From the entries below, extract every line that includes the word "stuff".
BEGIN Records provided
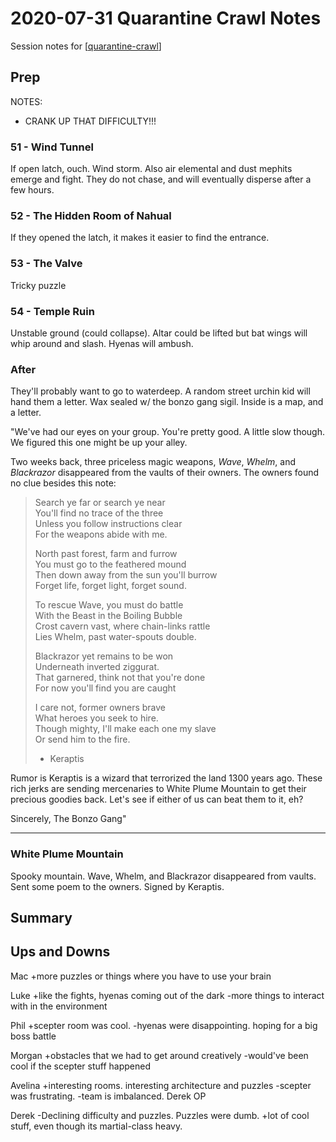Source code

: # 2020-07-31 Quarantine Crawl Notes

Session notes for [[quarantine-crawl]]

## Prep

NOTES:

- CRANK UP THAT DIFFICULTY!!!

### 51 - Wind Tunnel

If open latch, ouch. Wind storm. Also air elemental and dust mephits emerge and fight. They do not chase, and will eventually disperse after a few hours.

### 52 - The Hidden Room of Nahual

If they opened the latch, it makes it easier to find the entrance.

### 53 - The Valve

Tricky puzzle

### 54 - Temple Ruin

Unstable ground (could collapse). Altar could be lifted but bat wings will whip around and slash. Hyenas will ambush.

### After

They'll probably want to go to waterdeep. A random street urchin kid will hand them a letter. Wax sealed w/ the bonzo gang sigil.
Inside is a map, and a letter.

"We've had our eyes on your group. You're pretty good. A little slow though. We figured this one might be up your alley.

Two weeks back, three priceless magic weapons, _Wave_, _Whelm_, and _Blackrazor_ disappeared from the vaults of their owners.
The owners found no clue besides this note:

> Search ye far or search ye near<br>
> You'll find no trace of the three<br>
> Unless you follow instructions clear<br>
> For the weapons abide with me.<br>
>
> North past forest, farm and furrow<br>
> You must go to the feathered mound<br>
> Then down away from the sun you'll burrow<br>
> Forget life, forget light, forget sound.<br>
>
> To rescue Wave, you must do battle<br>
> With the Beast in the Boiling Bubble<br>
> Crost cavern vast, where chain-links rattle<br>
> Lies Whelm, past water-spouts double.<br>
>
> Blackrazor yet remains to be won<br>
> Underneath inverted ziggurat.<br>
> That garnered, think not that you're done<br>
> For now you'll find you are caught<br>
>
> I care not, former owners brave<br>
> What heroes you seek to hire.<br>
> Though mighty, I'll make each one my slave<br>
> Or send him to the fire.<br>
>
> - Keraptis

Rumor is Keraptis is a wizard that terrorized the land 1300 years ago. These rich jerks
are sending mercenaries to White Plume Mountain to get their precious goodies back. Let's
see if either of us can beat them to it, eh?

Sincerely,
The Bonzo Gang"

---

### White Plume Mountain

Spooky mountain. Wave, Whelm, and Blackrazor disappeared from vaults. Sent some poem to the owners. Signed by Keraptis.

## Summary

## Ups and Downs

Mac
+more puzzles or things where you have to use your brain

Luke
+like the fights, hyenas coming out of the dark
-more things to interact with in the environment

Phil
+scepter room was cool.
-hyenas were disappointing. hoping for a big boss battle

Morgan
+obstacles that we had to get around creatively
-would've been cool if the scepter stuff happened

Avelina
+interesting rooms. interesting architecture and puzzles
-scepter was frustrating.
-team is imbalanced. Derek OP

Derek
-Declining difficulty and puzzles. Puzzles were dumb.
+lot of cool stuff, even though its martial-class heavy.

[//begin]: # "Autogenerated link references for markdown compatibility"
[quarantine-crawl]: ../quarantine-crawl "Quarantine Crawl"
[//end]: # "Autogenerated link references"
END Records provided
*Result of the exercise*:
-would've been cool if the scepter stuff happened
+lot of cool stuff, even though its martial-class heavy.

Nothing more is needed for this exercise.